「長い」歌と「短い」歌

「 私の小中学校時代、音楽は三要素から成り立つと教わった。三要素とは、旋律(メロディー)、和声(ハーモニー)、リズムのことだ。私を含め、たいていの子どもたちはそのことに何の疑いも抱いていなかった。音楽教室の壁の周りにカツラをかぶった西洋人大作曲家の肖像画がずらっと並んでいた頃のことである。
 しかし、いわゆる民族音楽に触れてみると、この三要素を満たさない音楽が実に多く存在し、それらがとても味わい深い豊かなものであることが分かる。
 そこで今回の庭火祭でテーマとしたのは、三要素のうちのリズムがあるのかないのか、あやしい音楽である。西洋音楽的には、定量的、等拍的なリズムを持たない自由リズムの音楽ということになる。簡単にいえば、手拍子が打てない音楽。
 モンゴルのオルティン(urtin=長い)・ドー(duu=歌)はそうした音楽の一種である。もちろんモンゴルには、等拍リズムのボグン(短い)・ドーもあり、オルティン・ドーとは区別されている。中国語では長調と短調と呼んでいる。こういう歌は、歌手の息継ぎ次第で長く引っ張られたり短くなったりするので、まわりにいる人が一緒に歌うことはできない。歌詞を自由に伸縮させて歌手の心情を切々と訴えるには適した歌い方である。
 このような、手拍子の打てない音楽はモンゴルだけにあるのではない。日本にもこうした音楽の伝統が残っている。尺八の古典本曲、聲明(しょうみょう)、長唄などを思い浮かべば了解できるだろう。
 今回のもう一つの演目テーマである日本民謡の追分様式もその一つである。みんなで合わせて手拍子を打ったり一緒に口ずさむことのできる八木節系の民謡とはひと味違った、広い空間を感じさせる歌である。ちなみに、ご当地の安来節は手拍子が打てるので八木節系である。この追分様式の民謡は、ほぼ同じ5音音階(ペンタトニック)であること、独特のこぶし回しなど、モンゴルのオルティン・ドーととてもよく似ている。また「小諸馬子唄」など、馬に関する歌に多い。両者があまりによく似ていて、かつ馬に関する歌が多いことから、日本に馬が入ってきたのはモンゴルからだろうとする説もあるほどだ。

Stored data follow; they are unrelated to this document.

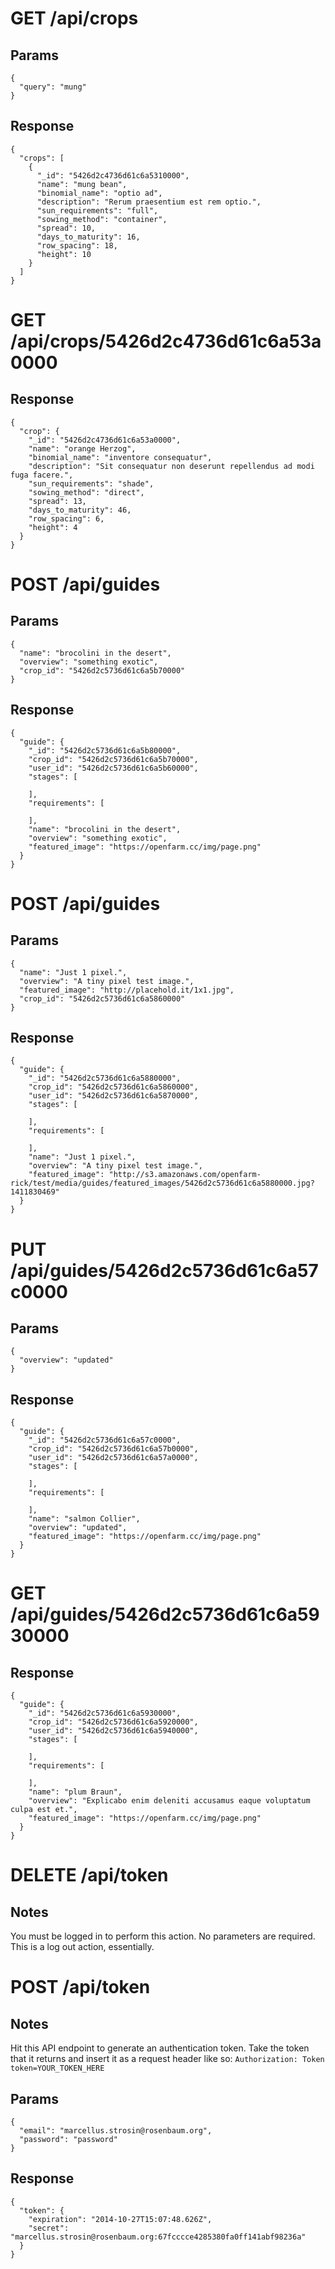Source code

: 
# GET /api/crops



## Params
```
{
  "query": "mung"
}
```


## Response
```
{
  "crops": [
    {
      "_id": "5426d2c4736d61c6a5310000",
      "name": "mung bean",
      "binomial_name": "optio ad",
      "description": "Rerum praesentium est rem optio.",
      "sun_requirements": "full",
      "sowing_method": "container",
      "spread": 10,
      "days_to_maturity": 16,
      "row_spacing": 18,
      "height": 10
    }
  ]
}
```



# GET /api/crops/5426d2c4736d61c6a53a0000




## Response
```
{
  "crop": {
    "_id": "5426d2c4736d61c6a53a0000",
    "name": "orange Herzog",
    "binomial_name": "inventore consequatur",
    "description": "Sit consequatur non deserunt repellendus ad modi fuga facere.",
    "sun_requirements": "shade",
    "sowing_method": "direct",
    "spread": 13,
    "days_to_maturity": 46,
    "row_spacing": 6,
    "height": 4
  }
}
```



# POST /api/guides



## Params
```
{
  "name": "brocolini in the desert",
  "overview": "something exotic",
  "crop_id": "5426d2c5736d61c6a5b70000"
}
```


## Response
```
{
  "guide": {
    "_id": "5426d2c5736d61c6a5b80000",
    "crop_id": "5426d2c5736d61c6a5b70000",
    "user_id": "5426d2c5736d61c6a5b60000",
    "stages": [

    ],
    "requirements": [

    ],
    "name": "brocolini in the desert",
    "overview": "something exotic",
    "featured_image": "https://openfarm.cc/img/page.png"
  }
}
```



# POST /api/guides



## Params
```
{
  "name": "Just 1 pixel.",
  "overview": "A tiny pixel test image.",
  "featured_image": "http://placehold.it/1x1.jpg",
  "crop_id": "5426d2c5736d61c6a5860000"
}
```


## Response
```
{
  "guide": {
    "_id": "5426d2c5736d61c6a5880000",
    "crop_id": "5426d2c5736d61c6a5860000",
    "user_id": "5426d2c5736d61c6a5870000",
    "stages": [

    ],
    "requirements": [

    ],
    "name": "Just 1 pixel.",
    "overview": "A tiny pixel test image.",
    "featured_image": "http://s3.amazonaws.com/openfarm-rick/test/media/guides/featured_images/5426d2c5736d61c6a5880000.jpg?1411830469"
  }
}
```




# PUT /api/guides/5426d2c5736d61c6a57c0000



## Params
```
{
  "overview": "updated"
}
```


## Response
```
{
  "guide": {
    "_id": "5426d2c5736d61c6a57c0000",
    "crop_id": "5426d2c5736d61c6a57b0000",
    "user_id": "5426d2c5736d61c6a57a0000",
    "stages": [

    ],
    "requirements": [

    ],
    "name": "salmon Collier",
    "overview": "updated",
    "featured_image": "https://openfarm.cc/img/page.png"
  }
}
```



# GET /api/guides/5426d2c5736d61c6a5930000




## Response
```
{
  "guide": {
    "_id": "5426d2c5736d61c6a5930000",
    "crop_id": "5426d2c5736d61c6a5920000",
    "user_id": "5426d2c5736d61c6a5940000",
    "stages": [

    ],
    "requirements": [

    ],
    "name": "plum Braun",
    "overview": "Explicabo enim deleniti accusamus eaque voluptatum culpa est et.",
    "featured_image": "https://openfarm.cc/img/page.png"
  }
}
```









# DELETE /api/token

## Notes
You must be logged in to perform this action. No parameters are required. This is a log out action, essentially.






# POST /api/token

## Notes
Hit this API endpoint to generate an authentication token. Take the token that it returns and insert it as a request header like so: `Authorization: Token token=YOUR_TOKEN_HERE`



## Params
```
{
  "email": "marcellus.strosin@rosenbaum.org",
  "password": "password"
}
```


## Response
```
{
  "token": {
    "expiration": "2014-10-27T15:07:48.626Z",
    "secret": "marcellus.strosin@rosenbaum.org:67fcccce4285380fa0ff141abf98236a"
  }
}
```


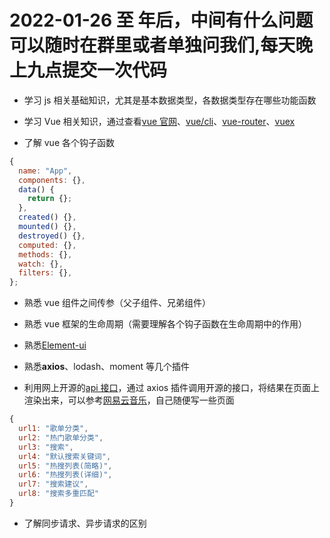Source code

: # 2022-01-26 至 年后，中间有什么问题可以随时在群里或者单独问我们,每天晚上九点提交一次代码

- 学习 js 相关基础知识，尤其是基本数据类型，各数据类型存在哪些功能函数

- 学习 Vue 相关知识，通过查看[vue 官网](https://vuejs.org/)、[vue/cli](https://cli.vuejs.org/zh/)、[vue-router](https://router.vuejs.org/zh/)、[vuex](https://vuex.vuejs.org/zh/)

- 了解 vue 各个钩子函数

```javascript
{
  name: "App",
  components: {},
  data() {
    return {};
  },
  created() {},
  mounted() {},
  destroyed() {},
  computed: {},
  methods: {},
  watch: {},
  filters: {},
};
```

- 熟悉 vue 组件之间传参（父子组件、兄弟组件）

- 熟悉 vue 框架的生命周期（需要理解各个钩子函数在生命周期中的作用）

- 熟悉[Element-ui](https://element.eleme.cn/#/zh-CN)

- 熟悉<b>axios</b>、lodash、moment 等几个插件

- 利用网上开源的[api 接口](https://github.com/Binaryify/NeteaseCloudMusicApi.git)，通过 axios 插件调用开源的接口，将结果在页面上渲染出来，可以参考[网易云音乐](https://music.163.com/)，自己随便写一些页面

```javascript
{
  url1: "歌单分类",
  url2: "热门歌单分类",
  url3: "搜索",
  url4: "默认搜索关键词",
  url5: "热搜列表(简略)",
  url6: "热搜列表(详细)",
  url7: "搜索建议",
  url8: "搜索多重匹配"
}
```

- 了解同步请求、异步请求的区别
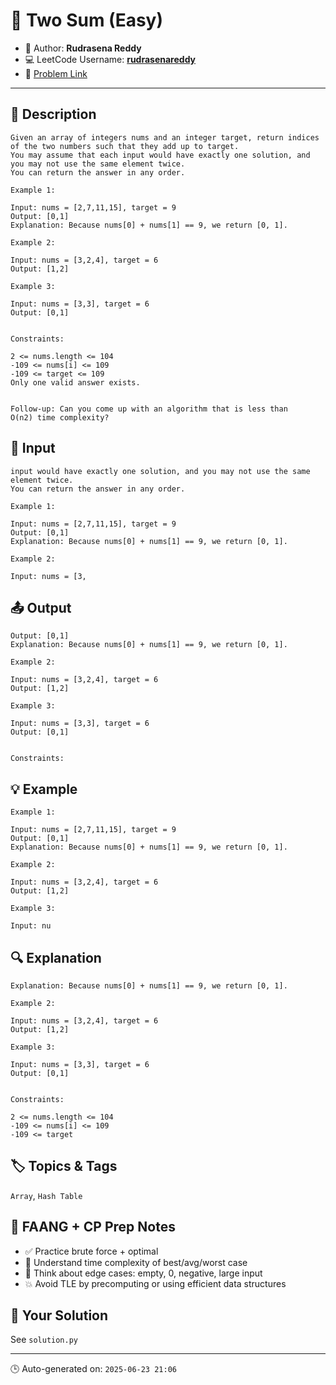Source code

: # 🚀 Two Sum (Easy)

- 👤 Author: **Rudrasena Reddy**  
- 💻 LeetCode Username: **[rudrasenareddy](https://leetcode.com/rudrasenareddy/)**  
- 🔗 [Problem Link](https://leetcode.com/problems/two-sum/)

---

## 📘 **Description**
```
Given an array of integers nums and an integer target, return indices of the two numbers such that they add up to target.
You may assume that each input would have exactly one solution, and you may not use the same element twice.
You can return the answer in any order.
 
Example 1:

Input: nums = [2,7,11,15], target = 9
Output: [0,1]
Explanation: Because nums[0] + nums[1] == 9, we return [0, 1].

Example 2:

Input: nums = [3,2,4], target = 6
Output: [1,2]

Example 3:

Input: nums = [3,3], target = 6
Output: [0,1]

 
Constraints:

2 <= nums.length <= 104
-109 <= nums[i] <= 109
-109 <= target <= 109
Only one valid answer exists.

 
Follow-up: Can you come up with an algorithm that is less than O(n2) time complexity?
```

## 🔢 **Input**
```
input would have exactly one solution, and you may not use the same element twice.
You can return the answer in any order.
 
Example 1:

Input: nums = [2,7,11,15], target = 9
Output: [0,1]
Explanation: Because nums[0] + nums[1] == 9, we return [0, 1].

Example 2:

Input: nums = [3,
```

## 📤 **Output**
```
Output: [0,1]
Explanation: Because nums[0] + nums[1] == 9, we return [0, 1].

Example 2:

Input: nums = [3,2,4], target = 6
Output: [1,2]

Example 3:

Input: nums = [3,3], target = 6
Output: [0,1]

 
Constraints:
```

## 💡 **Example**
```
Example 1:

Input: nums = [2,7,11,15], target = 9
Output: [0,1]
Explanation: Because nums[0] + nums[1] == 9, we return [0, 1].

Example 2:

Input: nums = [3,2,4], target = 6
Output: [1,2]

Example 3:

Input: nu
```

## 🔍 **Explanation**
```
Explanation: Because nums[0] + nums[1] == 9, we return [0, 1].

Example 2:

Input: nums = [3,2,4], target = 6
Output: [1,2]

Example 3:

Input: nums = [3,3], target = 6
Output: [0,1]

 
Constraints:

2 <= nums.length <= 104
-109 <= nums[i] <= 109
-109 <= target
```

## 🏷️ **Topics & Tags**
`Array`, `Hash Table`

## 🎯 **FAANG + CP Prep Notes**
- ✅ Practice brute force + optimal
- 🔁 Understand time complexity of best/avg/worst case
- 🧠 Think about edge cases: empty, 0, negative, large input
- 💥 Avoid TLE by precomputing or using efficient data structures

## 📝 **Your Solution**
See `solution.py`

---
🕒 Auto-generated on: `2025-06-23 21:06`
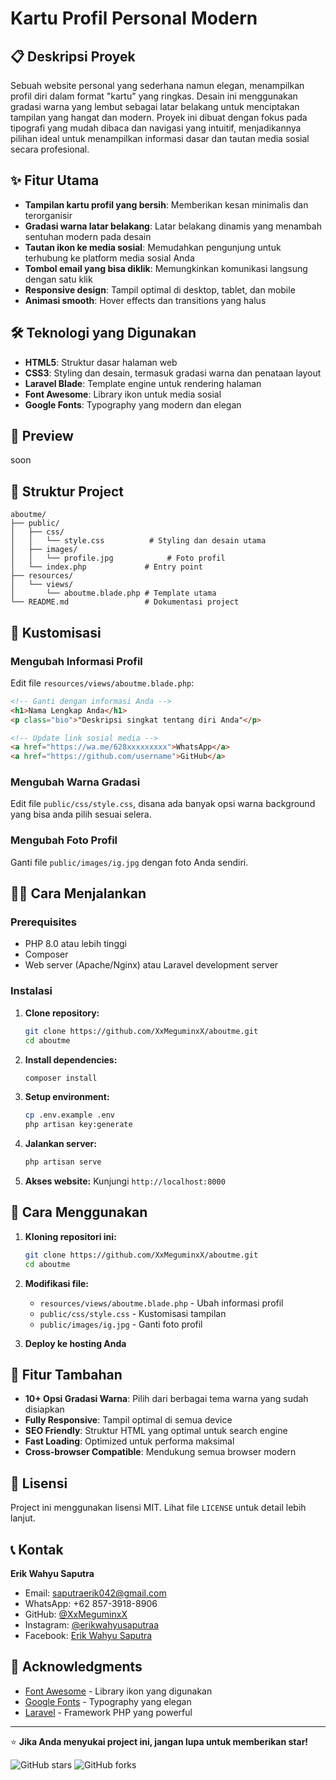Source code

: # Kartu Profil Personal Modern

## 📋 Deskripsi Proyek

Sebuah website personal yang sederhana namun elegan, menampilkan profil diri dalam format "kartu" yang ringkas. Desain ini menggunakan gradasi warna yang lembut sebagai latar belakang untuk menciptakan tampilan yang hangat dan modern. Proyek ini dibuat dengan fokus pada tipografi yang mudah dibaca dan navigasi yang intuitif, menjadikannya pilihan ideal untuk menampilkan informasi dasar dan tautan media sosial secara profesional.

## ✨ Fitur Utama

- **Tampilan kartu profil yang bersih**: Memberikan kesan minimalis dan terorganisir
- **Gradasi warna latar belakang**: Latar belakang dinamis yang menambah sentuhan modern pada desain
- **Tautan ikon ke media sosial**: Memudahkan pengunjung untuk terhubung ke platform media sosial Anda
- **Tombol email yang bisa diklik**: Memungkinkan komunikasi langsung dengan satu klik
- **Responsive design**: Tampil optimal di desktop, tablet, dan mobile
- **Animasi smooth**: Hover effects dan transitions yang halus

## 🛠️ Teknologi yang Digunakan

- **HTML5**: Struktur dasar halaman web
- **CSS3**: Styling dan desain, termasuk gradasi warna dan penataan layout
- **Laravel Blade**: Template engine untuk rendering halaman
- **Font Awesome**: Library ikon untuk media sosial
- **Google Fonts**: Typography yang modern dan elegan

## 📱 Preview

soon

## 📁 Struktur Project

```
aboutme/
├── public/
│   ├── css/
│   │   └── style.css          # Styling dan desain utama
│   ├── images/
│   │   └── profile.jpg            # Foto profil
│   └── index.php             # Entry point
├── resources/
│   └── views/
│       └── aboutme.blade.php # Template utama
└── README.md                 # Dokumentasi project
```

## 🎨 Kustomisasi

### Mengubah Informasi Profil

Edit file `resources/views/aboutme.blade.php`:

```html
<!-- Ganti dengan informasi Anda -->
<h1>Nama Lengkap Anda</h1>
<p class="bio">"Deskripsi singkat tentang diri Anda"</p>

<!-- Update link sosial media -->
<a href="https://wa.me/628xxxxxxxxx">WhatsApp</a>
<a href="https://github.com/username">GitHub</a>
```

### Mengubah Warna Gradasi

Edit file `public/css/style.css`, disana ada banyak opsi warna background yang bisa anda pilih sesuai selera.

### Mengubah Foto Profil

Ganti file `public/images/ig.jpg` dengan foto Anda sendiri.

## 🏃‍♂️ Cara Menjalankan

### Prerequisites

- PHP 8.0 atau lebih tinggi
- Composer
- Web server (Apache/Nginx) atau Laravel development server

### Instalasi

1. **Clone repository:**
   ```bash
   git clone https://github.com/XxMeguminxX/aboutme.git
   cd aboutme
   ```

2. **Install dependencies:**
   ```bash
   composer install
   ```

3. **Setup environment:**
   ```bash
   cp .env.example .env
   php artisan key:generate
   ```

4. **Jalankan server:**
   ```bash
   php artisan serve
   ```

5. **Akses website:**
   Kunjungi `http://localhost:8000`

## 📝 Cara Menggunakan

1. **Kloning repositori ini:**
   ```bash
   git clone https://github.com/XxMeguminxX/aboutme.git
   cd aboutme
   ```

2. **Modifikasi file:**
   - `resources/views/aboutme.blade.php` - Ubah informasi profil
   - `public/css/style.css` - Kustomisasi tampilan
   - `public/images/ig.jpg` - Ganti foto profil

3. **Deploy ke hosting Anda**

## 🎯 Fitur Tambahan

- **10+ Opsi Gradasi Warna**: Pilih dari berbagai tema warna yang sudah disiapkan
- **Fully Responsive**: Tampil optimal di semua device
- **SEO Friendly**: Struktur HTML yang optimal untuk search engine
- **Fast Loading**: Optimized untuk performa maksimal
- **Cross-browser Compatible**: Mendukung semua browser modern

## 📄 Lisensi

Project ini menggunakan lisensi MIT. Lihat file `LICENSE` untuk detail lebih lanjut.

## 📞 Kontak

**Erik Wahyu Saputra**
- Email: saputraerik042@gmail.com
- WhatsApp: +62 857-3918-8906
- GitHub: [@XxMeguminxX](https://github.com/XxMeguminxX)
- Instagram: [@erikwahyusaputraa](https://www.instagram.com/erikwahyusaputraa/)
- Facebook: [Erik Wahyu Saputra](https://www.facebook.com/erikwahyu.saputra.547)

## 🙏 Acknowledgments

- [Font Awesome](https://fontawesome.com/) - Library ikon yang digunakan
- [Google Fonts](https://fonts.google.com/) - Typography yang elegan
- [Laravel](https://laravel.com/) - Framework PHP yang powerful

---

⭐ **Jika Anda menyukai project ini, jangan lupa untuk memberikan star!**

![GitHub stars](https://img.shields.io/github/stars/XxMeguminxX/aboutme?style=social)
![GitHub forks](https://img.shields.io/github/forks/XxMeguminxX/aboutme?style=social)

 さて、モンゴルや日本の自由リズムと等拍リズムの二通りの音楽のあり方が、ユーラシア大陸全域に広がっていることを指摘したのは、著名な民族音楽学者の故小泉文夫である。彼はその典型的な例として、イランのアーヴァーズ(無拍)とタスニーフ(有拍)、トルコのウズン・ハワ(無拍)とクルク・ハワ(有拍)、ハンガリーのパルランド・ルバート(無拍)とテンポ・ジュス(有拍)などを紹介している。これらはほんの一例である。自由リズムの音楽の広がりは実はもっと広い。アラブ古典音楽のタクスィームもそうだし、なによりも私の専門である北インド古典音楽では発達の極致にあるといってもいい。
 北インド古典音楽の演奏では、ラーガ(音階型)に基づいて自由に即興を展開するアーラープと呼ばれる自由リズムの部分があり、リズムを刻むタブラーとの合奏部分ガットとは明確に区別されている。インドの音楽家のなかには、このアーラープこそが演奏者の音楽に対する深い理解と表現力をもっとも求められる部分だと断言する人もいるほど、重要なパートなのである。
 こうみると、メロディー、ハーモニー、リズムがそろって初めて音楽といえる、というのは実際は大間違いだったことになる。これは西洋音楽(しかもごく一部の)でしか成立しない音楽の定義だったのだ。むしろ世界には、西洋的音楽観からはずれている(いるからこそ)美しい音楽に満ちあふれている。今回のテーマである「長い」歌の地理的な広がりと表現力の豊かさ、深さは、このことを教えてくれる。